Steig is the corresponding author of a paper documenting the findings that is being published April 10 in the journal Nature Geoscience. The lead author is Qinghua Ding, a postdoctoral researcher in the UW Quaternary Research Center. Co-authors are David Battisti, a UW atmospheric sciences professor, and Marcel Küttel, a former UW postdoctoral researcher now working in Switzerland.

The scientists used surface and satellite temperature observations to show a strong statistical connection between warmer temperatures in Antarctica, largely brought by westerly winds associated with high pressure over the Amundsen Sea adjacent to West Antarctica, and sea surface temperatures in the central tropical Pacific Ocean.
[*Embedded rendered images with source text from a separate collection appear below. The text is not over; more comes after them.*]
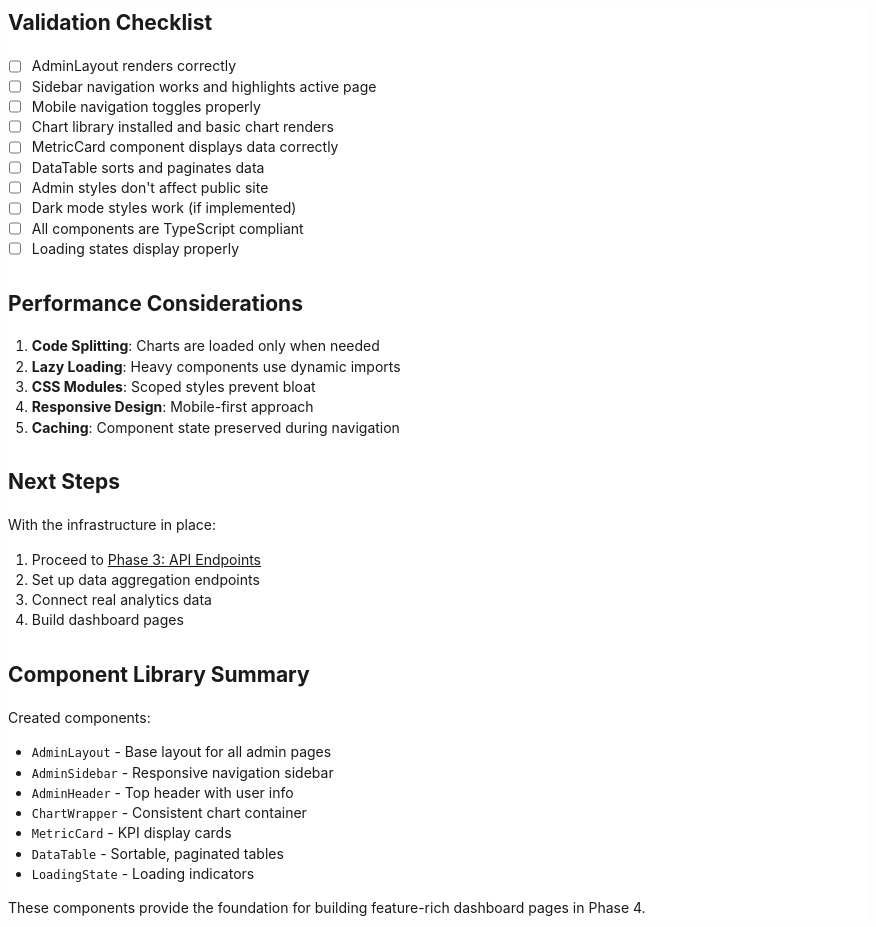 ## Validation Checklist

- [ ] AdminLayout renders correctly
- [ ] Sidebar navigation works and highlights active page
- [ ] Mobile navigation toggles properly
- [ ] Chart library installed and basic chart renders
- [ ] MetricCard component displays data correctly
- [ ] DataTable sorts and paginates data
- [ ] Admin styles don't affect public site
- [ ] Dark mode styles work (if implemented)
- [ ] All components are TypeScript compliant
- [ ] Loading states display properly

## Performance Considerations

1. **Code Splitting**: Charts are loaded only when needed
2. **Lazy Loading**: Heavy components use dynamic imports
3. **CSS Modules**: Scoped styles prevent bloat
4. **Responsive Design**: Mobile-first approach
5. **Caching**: Component state preserved during navigation

## Next Steps

With the infrastructure in place:
1. Proceed to [Phase 3: API Endpoints](./phase-3-api-endpoints.md)
2. Set up data aggregation endpoints
3. Connect real analytics data
4. Build dashboard pages

## Component Library Summary

Created components:
- `AdminLayout` - Base layout for all admin pages
- `AdminSidebar` - Responsive navigation sidebar
- `AdminHeader` - Top header with user info
- `ChartWrapper` - Consistent chart container
- `MetricCard` - KPI display cards
- `DataTable` - Sortable, paginated tables
- `LoadingState` - Loading indicators

These components provide the foundation for building feature-rich dashboard pages in Phase 4.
They found a strong relationship between central Pacific sea-surface readings and Antarctic temperatures during winter months, June through August. Though not as pronounced, the effect also appeared in the spring months of September through November.

The observed circulation changes are in the form of a series of high- and low-pressure cells that follow an arcing path from the tropical Pacific to West Antarctica. That is characteristic of a textbook Rossby wave train pattern, Ding said, and the same pattern is consistently produced in climate models, at least during winter.

The findings also could have implications for understanding the causes behind the thinning of the West Antarctic Ice Sheet, which contains about 10 percent of all the ice in Antarctica.

Steig said the westerly winds created by the high pressure over the Amundsen Sea pushes cold water away from the edge of the ice sheet and out into the open ocean. It is then replaced by warmer water from deeper in the ocean, which is melting the seaward edge of the ice sheet from below.